San Dimas High School is a secondary school located in San Dimas, California, in the United States. It is part of the Bonita Unified School District. Most of the students come from Lone Hill Middle School which shares the same city block as the High School. The school has a student body of 1,296 and an API score of 839. The mascot is the Saint and was originally depicted as a knight slaying a dragon. The school is also referred to by students as SD. Its colors are royal blue and bright gold.

History
San Dimas High School was opened in 1970 to serve the growing population of San Dimas, California. A distinctive bell tower was built on campus in 1980 to create an icon for the main quad.
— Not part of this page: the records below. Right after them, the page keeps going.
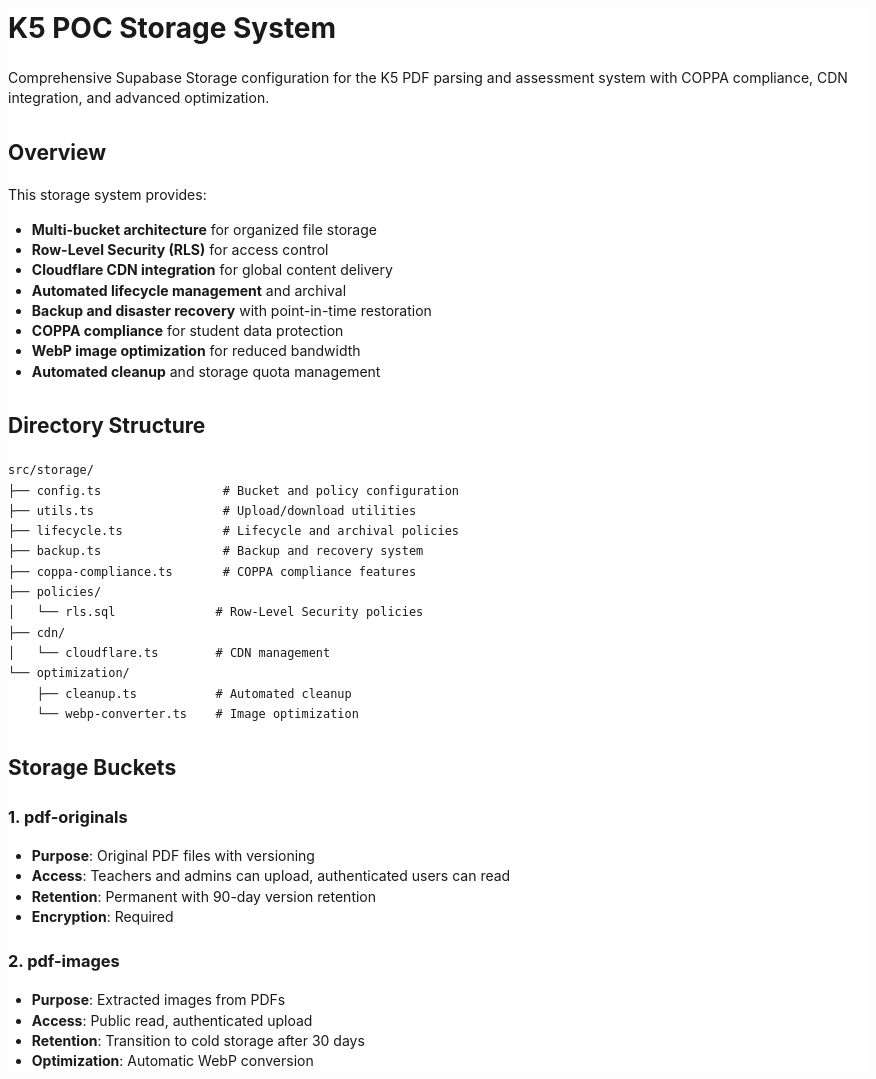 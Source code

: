 # K5 POC Storage System

Comprehensive Supabase Storage configuration for the K5 PDF parsing and assessment system with COPPA compliance, CDN integration, and advanced optimization.

## Overview

This storage system provides:

- **Multi-bucket architecture** for organized file storage
- **Row-Level Security (RLS)** for access control
- **Cloudflare CDN integration** for global content delivery
- **Automated lifecycle management** and archival
- **Backup and disaster recovery** with point-in-time restoration
- **COPPA compliance** for student data protection
- **WebP image optimization** for reduced bandwidth
- **Automated cleanup** and storage quota management

## Directory Structure

```
src/storage/
├── config.ts                 # Bucket and policy configuration
├── utils.ts                  # Upload/download utilities
├── lifecycle.ts              # Lifecycle and archival policies
├── backup.ts                 # Backup and recovery system
├── coppa-compliance.ts       # COPPA compliance features
├── policies/
│   └── rls.sql              # Row-Level Security policies
├── cdn/
│   └── cloudflare.ts        # CDN management
└── optimization/
    ├── cleanup.ts           # Automated cleanup
    └── webp-converter.ts    # Image optimization
```

## Storage Buckets

### 1. pdf-originals
- **Purpose**: Original PDF files with versioning
- **Access**: Teachers and admins can upload, authenticated users can read
- **Retention**: Permanent with 90-day version retention
- **Encryption**: Required

### 2. pdf-images
- **Purpose**: Extracted images from PDFs
- **Access**: Public read, authenticated upload
- **Retention**: Transition to cold storage after 30 days
- **Optimization**: Automatic WebP conversion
The bell tower houses the bell from the original San Dimas Elementary School and is rung each time a team wins a CIF Championship. The bell tower was refurbished in 2011 with a wider base to support the structure. Each year the school plays their cross town rivals, Bonita High School, in the Smudge Pot Bowl football game. The winner of the game takes home a silver smudge pot reminiscent of the area's citrus growing history.

Honors
San Dimas High School has been named a California Distinguished School three times, most recently in 2009. It has been on Newsweek Magazine's list of "America's Best High Schools," most recently in 2010. The Animation Program received a Golden Bell Award from the California School Boards Association in 2007.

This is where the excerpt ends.